Input: [1, 1, 1, 2] [1, 2, 2, 3]
Output: [1, 2]

2. Insights

2.1. Sorted inputs

This problem is begging us to exploit the fact that the inputs are already sorted.

3. Solution

3.1. Hash tables

We could use hash tables. We simply create two set() objects (essentially hash tables that only have keys, without associated values), and then get the intersection between them.

def brute1(xs: List[int], ys: List[int]) -> List[int]:
    result = list(set(xs) & set(ys))
    result.sort()
    return result

The downside is the space complexity, which is \(O(mn)\) to store the additional sets for each of the arrays, not to mention the sort() we have to run because the set() function does not preserve order.

Also, using a hash table here is wasteful, because we are not taking advatage of the fact that the inputs are sorted.

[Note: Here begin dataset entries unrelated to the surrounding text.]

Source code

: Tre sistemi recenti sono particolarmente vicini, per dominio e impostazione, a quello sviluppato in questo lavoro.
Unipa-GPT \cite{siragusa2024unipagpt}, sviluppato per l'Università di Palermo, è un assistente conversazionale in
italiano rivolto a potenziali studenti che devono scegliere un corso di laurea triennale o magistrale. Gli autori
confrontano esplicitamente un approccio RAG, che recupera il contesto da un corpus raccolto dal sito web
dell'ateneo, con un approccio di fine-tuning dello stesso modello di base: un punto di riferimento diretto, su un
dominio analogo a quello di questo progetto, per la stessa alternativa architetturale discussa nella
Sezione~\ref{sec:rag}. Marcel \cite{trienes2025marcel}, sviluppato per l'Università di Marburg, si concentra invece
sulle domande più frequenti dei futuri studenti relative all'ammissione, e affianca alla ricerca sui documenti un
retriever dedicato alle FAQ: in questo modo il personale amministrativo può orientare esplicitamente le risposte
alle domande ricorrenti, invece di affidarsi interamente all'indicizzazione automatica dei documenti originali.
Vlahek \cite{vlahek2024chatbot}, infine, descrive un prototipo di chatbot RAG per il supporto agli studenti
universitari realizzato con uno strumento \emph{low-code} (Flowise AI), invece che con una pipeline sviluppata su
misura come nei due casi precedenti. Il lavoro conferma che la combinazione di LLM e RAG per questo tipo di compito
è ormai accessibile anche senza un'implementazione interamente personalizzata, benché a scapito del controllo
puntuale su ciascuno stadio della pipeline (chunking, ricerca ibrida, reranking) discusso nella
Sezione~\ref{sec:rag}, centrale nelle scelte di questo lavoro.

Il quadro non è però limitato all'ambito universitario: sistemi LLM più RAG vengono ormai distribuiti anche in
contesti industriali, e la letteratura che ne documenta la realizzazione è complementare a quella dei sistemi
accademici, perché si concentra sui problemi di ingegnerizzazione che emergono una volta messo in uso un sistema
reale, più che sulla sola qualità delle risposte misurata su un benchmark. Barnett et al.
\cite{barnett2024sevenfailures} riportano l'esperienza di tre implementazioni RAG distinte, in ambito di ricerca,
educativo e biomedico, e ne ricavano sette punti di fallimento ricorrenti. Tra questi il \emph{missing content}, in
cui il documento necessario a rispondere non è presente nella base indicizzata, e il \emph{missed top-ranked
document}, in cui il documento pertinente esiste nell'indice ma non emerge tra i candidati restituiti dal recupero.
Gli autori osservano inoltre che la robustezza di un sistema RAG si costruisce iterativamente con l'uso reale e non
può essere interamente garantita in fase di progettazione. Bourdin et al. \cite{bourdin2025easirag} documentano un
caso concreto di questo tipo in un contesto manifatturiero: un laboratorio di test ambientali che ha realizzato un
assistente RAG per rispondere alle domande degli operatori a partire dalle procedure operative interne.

We should try to find a solution that tries to avoid prohibitively expensive space complexity.

3.2. Brute force

We can compare all letters with overy other letter, by looping over twice.

def brute2(xs: List[int], ys: List[int]) -> List[int]:
    result = []
    for x in xs:
        # Go to next x if it's a dupe.
        if x in result:
            continue
        for y in ys:
            # Similarly, skip over dupes in y.
            if y in result:
                continue
            if x == y:
                result.append(x)
                break
    return result

This has time complexity \(O(xy)\) where \(x\) and \(y\) are lengths of the xs and ys arrays. It's actually worse than this because we're assuming that the expressions x in result and y in result run in constant time, which is simply not true. But as the time complexity is already bad, we leave it at that.

3.4. Optimal

In merged linked lists together, we saw that we only needed to traverse through the two linked lists once because they were already sorted. We can apply the same principle here and only traverse through the xs and ys lists once. The trick is to have a generic loop and within this loop, have two separate indices for each array. Then we advance the index for xs or ys depending on how we process the current item pointed to by each of these indices.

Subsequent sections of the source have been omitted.